■ Task prompt ■
Write the records out once more, exactly as they appear below.

■ Provided data ■
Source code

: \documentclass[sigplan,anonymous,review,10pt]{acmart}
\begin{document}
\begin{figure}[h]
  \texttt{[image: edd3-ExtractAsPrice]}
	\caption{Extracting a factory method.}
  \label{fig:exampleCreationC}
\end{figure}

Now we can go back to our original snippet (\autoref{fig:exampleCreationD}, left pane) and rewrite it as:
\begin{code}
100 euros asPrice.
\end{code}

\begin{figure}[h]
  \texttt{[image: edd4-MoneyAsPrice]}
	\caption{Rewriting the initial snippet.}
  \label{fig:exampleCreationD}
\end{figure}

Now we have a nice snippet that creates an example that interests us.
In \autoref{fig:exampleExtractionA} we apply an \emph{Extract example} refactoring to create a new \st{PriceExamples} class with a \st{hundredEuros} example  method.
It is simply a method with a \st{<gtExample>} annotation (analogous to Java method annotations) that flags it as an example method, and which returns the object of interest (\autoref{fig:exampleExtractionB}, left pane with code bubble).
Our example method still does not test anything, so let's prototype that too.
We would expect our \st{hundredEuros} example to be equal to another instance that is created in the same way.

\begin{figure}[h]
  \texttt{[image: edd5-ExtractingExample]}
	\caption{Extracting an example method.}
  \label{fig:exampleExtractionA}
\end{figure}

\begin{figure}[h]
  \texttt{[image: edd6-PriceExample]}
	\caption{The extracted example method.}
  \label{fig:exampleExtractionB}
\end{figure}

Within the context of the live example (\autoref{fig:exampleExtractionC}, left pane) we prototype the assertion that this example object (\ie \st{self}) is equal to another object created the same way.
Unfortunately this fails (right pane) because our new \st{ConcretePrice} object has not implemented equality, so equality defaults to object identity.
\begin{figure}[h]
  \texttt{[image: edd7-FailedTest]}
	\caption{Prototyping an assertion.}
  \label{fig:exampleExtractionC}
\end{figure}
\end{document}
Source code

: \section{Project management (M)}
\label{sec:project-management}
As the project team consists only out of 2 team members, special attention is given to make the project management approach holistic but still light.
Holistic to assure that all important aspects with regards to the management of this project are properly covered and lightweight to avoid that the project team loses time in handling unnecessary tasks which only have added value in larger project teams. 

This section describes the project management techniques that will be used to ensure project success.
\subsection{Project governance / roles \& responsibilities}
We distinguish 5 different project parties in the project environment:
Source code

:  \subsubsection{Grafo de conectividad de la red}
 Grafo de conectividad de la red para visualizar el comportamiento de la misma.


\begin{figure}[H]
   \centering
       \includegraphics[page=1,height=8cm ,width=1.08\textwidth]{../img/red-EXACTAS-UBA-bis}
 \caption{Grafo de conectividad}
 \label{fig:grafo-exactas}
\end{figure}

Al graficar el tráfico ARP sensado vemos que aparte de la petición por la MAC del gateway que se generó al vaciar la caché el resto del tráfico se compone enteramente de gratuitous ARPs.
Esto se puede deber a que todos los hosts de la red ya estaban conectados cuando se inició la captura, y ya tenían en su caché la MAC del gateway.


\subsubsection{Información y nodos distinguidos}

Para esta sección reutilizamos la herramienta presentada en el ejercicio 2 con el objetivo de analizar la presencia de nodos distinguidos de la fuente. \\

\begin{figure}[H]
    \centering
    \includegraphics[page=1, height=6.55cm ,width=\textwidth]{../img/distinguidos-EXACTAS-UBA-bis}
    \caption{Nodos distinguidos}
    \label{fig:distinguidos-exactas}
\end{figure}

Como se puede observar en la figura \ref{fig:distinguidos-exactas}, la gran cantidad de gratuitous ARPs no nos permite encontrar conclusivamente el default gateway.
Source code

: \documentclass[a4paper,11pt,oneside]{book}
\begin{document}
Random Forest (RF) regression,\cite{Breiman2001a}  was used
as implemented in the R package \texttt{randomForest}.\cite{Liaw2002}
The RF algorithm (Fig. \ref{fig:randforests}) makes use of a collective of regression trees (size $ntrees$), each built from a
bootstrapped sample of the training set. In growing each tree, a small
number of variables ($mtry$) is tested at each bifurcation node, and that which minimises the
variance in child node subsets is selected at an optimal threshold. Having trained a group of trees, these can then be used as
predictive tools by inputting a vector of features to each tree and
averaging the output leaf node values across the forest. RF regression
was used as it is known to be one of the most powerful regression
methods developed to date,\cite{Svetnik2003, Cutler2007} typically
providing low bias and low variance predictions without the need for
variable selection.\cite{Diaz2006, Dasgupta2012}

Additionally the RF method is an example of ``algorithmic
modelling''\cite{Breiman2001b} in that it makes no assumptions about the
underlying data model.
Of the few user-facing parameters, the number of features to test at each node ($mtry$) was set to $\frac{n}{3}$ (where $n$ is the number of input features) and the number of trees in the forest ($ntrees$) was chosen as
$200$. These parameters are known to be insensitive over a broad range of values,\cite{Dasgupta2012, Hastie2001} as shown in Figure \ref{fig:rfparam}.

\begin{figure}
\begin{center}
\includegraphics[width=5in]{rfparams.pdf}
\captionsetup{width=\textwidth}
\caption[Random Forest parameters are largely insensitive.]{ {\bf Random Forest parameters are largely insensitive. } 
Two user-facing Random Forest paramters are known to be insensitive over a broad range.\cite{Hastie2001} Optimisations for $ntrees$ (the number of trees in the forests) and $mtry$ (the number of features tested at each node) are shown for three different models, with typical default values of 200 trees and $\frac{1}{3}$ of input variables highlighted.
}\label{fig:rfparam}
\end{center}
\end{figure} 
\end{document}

■ Problem solution ■
Source code

: \documentclass[sigplan,anonymous,review,10pt]{acmart}
\begin{document}
\begin{figure}[h]
  \texttt{[image: edd3-ExtractAsPrice]}
	\caption{Extracting a factory method.}
  \label{fig:exampleCreationC}
\end{figure}

Now we can go back to our original snippet (\autoref{fig:exampleCreationD}, left pane) and rewrite it as:
\begin{code}
100 euros asPrice.
\end{code}

\begin{figure}[h]
  \texttt{[image: edd4-MoneyAsPrice]}
	\caption{Rewriting the initial snippet.}
  \label{fig:exampleCreationD}
\end{figure}

Now we have a nice snippet that creates an example that interests us.
In \autoref{fig:exampleExtractionA} we apply an \emph{Extract example} refactoring to create a new \st{PriceExamples} class with a \st{hundredEuros} example  method.
It is simply a method with a \st{<gtExample>} annotation (analogous to Java method annotations) that flags it as an example method, and which returns the object of interest (\autoref{fig:exampleExtractionB}, left pane with code bubble).
Our example method still does not test anything, so let's prototype that too.
We would expect our \st{hundredEuros} example to be equal to another instance that is created in the same way.

\begin{figure}[h]
  \texttt{[image: edd5-ExtractingExample]}
	\caption{Extracting an example method.}
  \label{fig:exampleExtractionA}
\end{figure}

\begin{figure}[h]
  \texttt{[image: edd6-PriceExample]}
	\caption{The extracted example method.}
  \label{fig:exampleExtractionB}
\end{figure}

Within the context of the live example (\autoref{fig:exampleExtractionC}, left pane) we prototype the assertion that this example object (\ie \st{self}) is equal to another object created the same way.
Unfortunately this fails (right pane) because our new \st{ConcretePrice} object has not implemented equality, so equality defaults to object identity.
\begin{figure}[h]
  \texttt{[image: edd7-FailedTest]}
	\caption{Prototyping an assertion.}
  \label{fig:exampleExtractionC}
\end{figure}
\end{document}
Source code

: \section{Project management (M)}
\label{sec:project-management}
As the project team consists only out of 2 team members, special attention is given to make the project management approach holistic but still light.
Holistic to assure that all important aspects with regards to the management of this project are properly covered and lightweight to avoid that the project team loses time in handling unnecessary tasks which only have added value in larger project teams. 

This section describes the project management techniques that will be used to ensure project success.
\subsection{Project governance / roles \& responsibilities}
We distinguish 5 different project parties in the project environment:
Source code

:  \subsubsection{Grafo de conectividad de la red}
 Grafo de conectividad de la red para visualizar el comportamiento de la misma.


\begin{figure}[H]
   \centering
       \includegraphics[page=1,height=8cm ,width=1.08\textwidth]{../img/red-EXACTAS-UBA-bis}
 \caption{Grafo de conectividad}
 \label{fig:grafo-exactas}
\end{figure}

Al graficar el tráfico ARP sensado vemos que aparte de la petición por la MAC del gateway que se generó al vaciar la caché el resto del tráfico se compone enteramente de gratuitous ARPs.
Esto se puede deber a que todos los hosts de la red ya estaban conectados cuando se inició la captura, y ya tenían en su caché la MAC del gateway.


\subsubsection{Información y nodos distinguidos}

Para esta sección reutilizamos la herramienta presentada en el ejercicio 2 con el objetivo de analizar la presencia de nodos distinguidos de la fuente. \\

\begin{figure}[H]
    \centering
    \includegraphics[page=1, height=6.55cm ,width=\textwidth]{../img/distinguidos-EXACTAS-UBA-bis}
    \caption{Nodos distinguidos}
    \label{fig:distinguidos-exactas}
\end{figure}

Como se puede observar en la figura \ref{fig:distinguidos-exactas}, la gran cantidad de gratuitous ARPs no nos permite encontrar conclusivamente el default gateway.
Source code

: \documentclass[a4paper,11pt,oneside]{book}
\begin{document}
Random Forest (RF) regression,\cite{Breiman2001a}  was used
as implemented in the R package \texttt{randomForest}.\cite{Liaw2002}
The RF algorithm (Fig. \ref{fig:randforests}) makes use of a collective of regression trees (size $ntrees$), each built from a
bootstrapped sample of the training set. In growing each tree, a small
number of variables ($mtry$) is tested at each bifurcation node, and that which minimises the
variance in child node subsets is selected at an optimal threshold. Having trained a group of trees, these can then be used as
predictive tools by inputting a vector of features to each tree and
averaging the output leaf node values across the forest. RF regression
was used as it is known to be one of the most powerful regression
methods developed to date,\cite{Svetnik2003, Cutler2007} typically
providing low bias and low variance predictions without the need for
variable selection.\cite{Diaz2006, Dasgupta2012}

Additionally the RF method is an example of ``algorithmic
modelling''\cite{Breiman2001b} in that it makes no assumptions about the
underlying data model.
Of the few user-facing parameters, the number of features to test at each node ($mtry$) was set to $\frac{n}{3}$ (where $n$ is the number of input features) and the number of trees in the forest ($ntrees$) was chosen as
$200$. These parameters are known to be insensitive over a broad range of values,\cite{Dasgupta2012, Hastie2001} as shown in Figure \ref{fig:rfparam}.

\begin{figure}
\begin{center}
\includegraphics[width=5in]{rfparams.pdf}
\captionsetup{width=\textwidth}
\caption[Random Forest parameters are largely insensitive.]{ {\bf Random Forest parameters are largely insensitive. } 
Two user-facing Random Forest paramters are known to be insensitive over a broad range.\cite{Hastie2001} Optimisations for $ntrees$ (the number of trees in the forests) and $mtry$ (the number of features tested at each node) are shown for three different models, with typical default values of 200 trees and $\frac{1}{3}$ of input variables highlighted.
}\label{fig:rfparam}
\end{center}
\end{figure} 
\end{document}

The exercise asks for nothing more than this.